The formalization definition of operation must be satisfied coherence request and integrality requirement.Coherence request refers to that the pre-constraint of operating is satiable; Integrality requires to refer to not exist any field of definition of leaving over, and its operating result is definition not.If the description when the complement operation constraint is not satisfied in the definition of operation basis increases as above-mentioned defining operation non_op, Success is with Fail.Then be constructed as follows the operation of form:

Because pre is op_full=true, operation op_full is a unanimity and complete operation.

(2) in the SDBMS model with the relevant safe axiom (collection) of operation:

Great majority operation in the SDBMS Security Policy Model all must be satisfied specific safe axiom (collection).For example certain SDBMS Security Policy Model requires insertion, deletion action on the data object should satisfy based on static constraint in role's the access control model and dynamic constrained.The safe axiom set representations that operation op must satisfy is function axioms (op).Safe axiom is usually expressed as the predicate constraint, and it is directly related with the security strategy of system definition, the desired security property of reflection system.This method is distinguished security property constraint and operation self semantic constraint, makes that SDBMS Security Policy Model structure is more clear.

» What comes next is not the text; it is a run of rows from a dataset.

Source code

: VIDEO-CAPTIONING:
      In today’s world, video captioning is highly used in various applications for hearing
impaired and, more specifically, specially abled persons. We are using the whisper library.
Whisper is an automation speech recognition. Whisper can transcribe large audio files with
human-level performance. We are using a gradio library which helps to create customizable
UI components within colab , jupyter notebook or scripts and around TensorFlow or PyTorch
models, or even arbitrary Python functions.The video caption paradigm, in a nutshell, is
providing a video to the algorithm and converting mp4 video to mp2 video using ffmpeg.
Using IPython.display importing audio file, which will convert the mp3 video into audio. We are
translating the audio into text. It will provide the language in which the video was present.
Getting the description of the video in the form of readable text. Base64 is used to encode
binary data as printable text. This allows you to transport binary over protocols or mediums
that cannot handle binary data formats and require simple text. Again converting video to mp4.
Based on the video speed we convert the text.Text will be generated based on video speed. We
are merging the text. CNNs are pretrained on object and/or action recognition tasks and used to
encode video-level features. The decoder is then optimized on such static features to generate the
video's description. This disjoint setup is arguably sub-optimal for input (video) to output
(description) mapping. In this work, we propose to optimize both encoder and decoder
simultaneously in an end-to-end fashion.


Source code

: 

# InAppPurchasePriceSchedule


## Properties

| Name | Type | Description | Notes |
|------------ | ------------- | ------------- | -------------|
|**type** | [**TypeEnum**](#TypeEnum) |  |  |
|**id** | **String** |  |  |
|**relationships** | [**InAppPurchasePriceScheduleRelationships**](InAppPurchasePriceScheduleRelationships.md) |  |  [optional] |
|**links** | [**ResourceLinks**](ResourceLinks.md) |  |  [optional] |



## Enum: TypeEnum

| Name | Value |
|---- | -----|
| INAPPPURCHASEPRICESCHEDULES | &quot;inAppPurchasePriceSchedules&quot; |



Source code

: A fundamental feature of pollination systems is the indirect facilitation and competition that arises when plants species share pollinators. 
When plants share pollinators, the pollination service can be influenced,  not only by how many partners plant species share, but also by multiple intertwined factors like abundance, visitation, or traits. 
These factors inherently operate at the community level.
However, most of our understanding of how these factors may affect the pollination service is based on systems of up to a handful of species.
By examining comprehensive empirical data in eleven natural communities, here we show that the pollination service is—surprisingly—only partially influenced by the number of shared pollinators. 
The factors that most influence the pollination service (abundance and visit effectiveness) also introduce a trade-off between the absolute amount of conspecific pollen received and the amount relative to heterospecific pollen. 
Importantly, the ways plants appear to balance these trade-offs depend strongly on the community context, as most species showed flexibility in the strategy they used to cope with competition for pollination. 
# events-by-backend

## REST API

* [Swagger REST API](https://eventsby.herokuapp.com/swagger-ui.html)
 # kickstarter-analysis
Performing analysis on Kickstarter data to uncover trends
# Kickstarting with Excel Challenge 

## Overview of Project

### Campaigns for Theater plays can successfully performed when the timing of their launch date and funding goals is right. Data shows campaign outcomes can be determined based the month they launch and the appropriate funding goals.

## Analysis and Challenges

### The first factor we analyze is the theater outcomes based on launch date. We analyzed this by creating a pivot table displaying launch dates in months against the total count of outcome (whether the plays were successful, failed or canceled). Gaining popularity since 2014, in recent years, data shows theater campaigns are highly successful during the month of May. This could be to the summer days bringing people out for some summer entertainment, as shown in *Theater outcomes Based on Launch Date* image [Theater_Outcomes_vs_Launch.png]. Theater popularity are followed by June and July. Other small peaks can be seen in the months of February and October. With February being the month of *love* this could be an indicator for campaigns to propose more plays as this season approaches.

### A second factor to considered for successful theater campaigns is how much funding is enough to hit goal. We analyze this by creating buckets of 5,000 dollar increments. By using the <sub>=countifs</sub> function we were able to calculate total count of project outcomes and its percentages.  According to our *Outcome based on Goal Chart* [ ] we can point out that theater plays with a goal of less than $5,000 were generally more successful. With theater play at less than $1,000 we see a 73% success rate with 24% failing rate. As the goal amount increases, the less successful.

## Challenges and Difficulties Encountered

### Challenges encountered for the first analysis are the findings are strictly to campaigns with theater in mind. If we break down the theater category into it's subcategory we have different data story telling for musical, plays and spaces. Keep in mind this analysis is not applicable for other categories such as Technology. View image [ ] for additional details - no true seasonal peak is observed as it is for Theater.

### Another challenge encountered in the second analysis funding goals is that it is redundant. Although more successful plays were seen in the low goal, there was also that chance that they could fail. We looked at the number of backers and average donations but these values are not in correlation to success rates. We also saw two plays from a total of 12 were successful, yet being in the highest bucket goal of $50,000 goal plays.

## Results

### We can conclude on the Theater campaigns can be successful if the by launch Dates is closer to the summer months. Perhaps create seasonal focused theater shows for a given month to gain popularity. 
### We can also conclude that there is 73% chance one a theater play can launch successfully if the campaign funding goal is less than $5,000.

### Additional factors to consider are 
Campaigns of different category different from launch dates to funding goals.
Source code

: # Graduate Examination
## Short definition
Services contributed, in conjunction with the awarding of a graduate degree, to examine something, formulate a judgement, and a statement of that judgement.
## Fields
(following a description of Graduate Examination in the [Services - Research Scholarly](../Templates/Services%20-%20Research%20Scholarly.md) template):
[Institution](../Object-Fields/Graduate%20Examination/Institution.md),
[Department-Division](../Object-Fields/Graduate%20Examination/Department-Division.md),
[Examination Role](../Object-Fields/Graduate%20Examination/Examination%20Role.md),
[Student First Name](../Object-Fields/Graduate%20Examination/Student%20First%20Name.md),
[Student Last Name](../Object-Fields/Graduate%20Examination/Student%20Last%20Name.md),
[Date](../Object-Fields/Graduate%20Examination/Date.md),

The basis definition and the complementary definition that add the operation op after safe axiom retrains are adjusted into op ' and non_op ' respectively:

Similarly, adding the complete operation table in safe axiom constraint back is shown:

(3) fixed constraint that exists in the relevant intermediateness variable of system:

In fact, operation op also must satisfy some and the non-directly related constraint of operation except being subjected to pre-condition P constraint.Relation between these constrained system intermediate variables, having only the state that satisfies these fixed constraints just may be a legal system state.Therefore the preceding state of operating the op generation is implying these constraints.If represent these fixed constraints, then operate stipulations and in fact should be with symbol TCB:

The basis definition of operation op and complementary definition can further be adjusted into op " with non_op ":

Complete operation table is shown:

Because any state of system all must satisfy TCB constraint, state

TCB is inaccessible in real system.If have similar initialization theorem in the SDBMS security model and proved that then consider the integrality requirement of operation, the complete definition of operation op still is equivalent to op_full '.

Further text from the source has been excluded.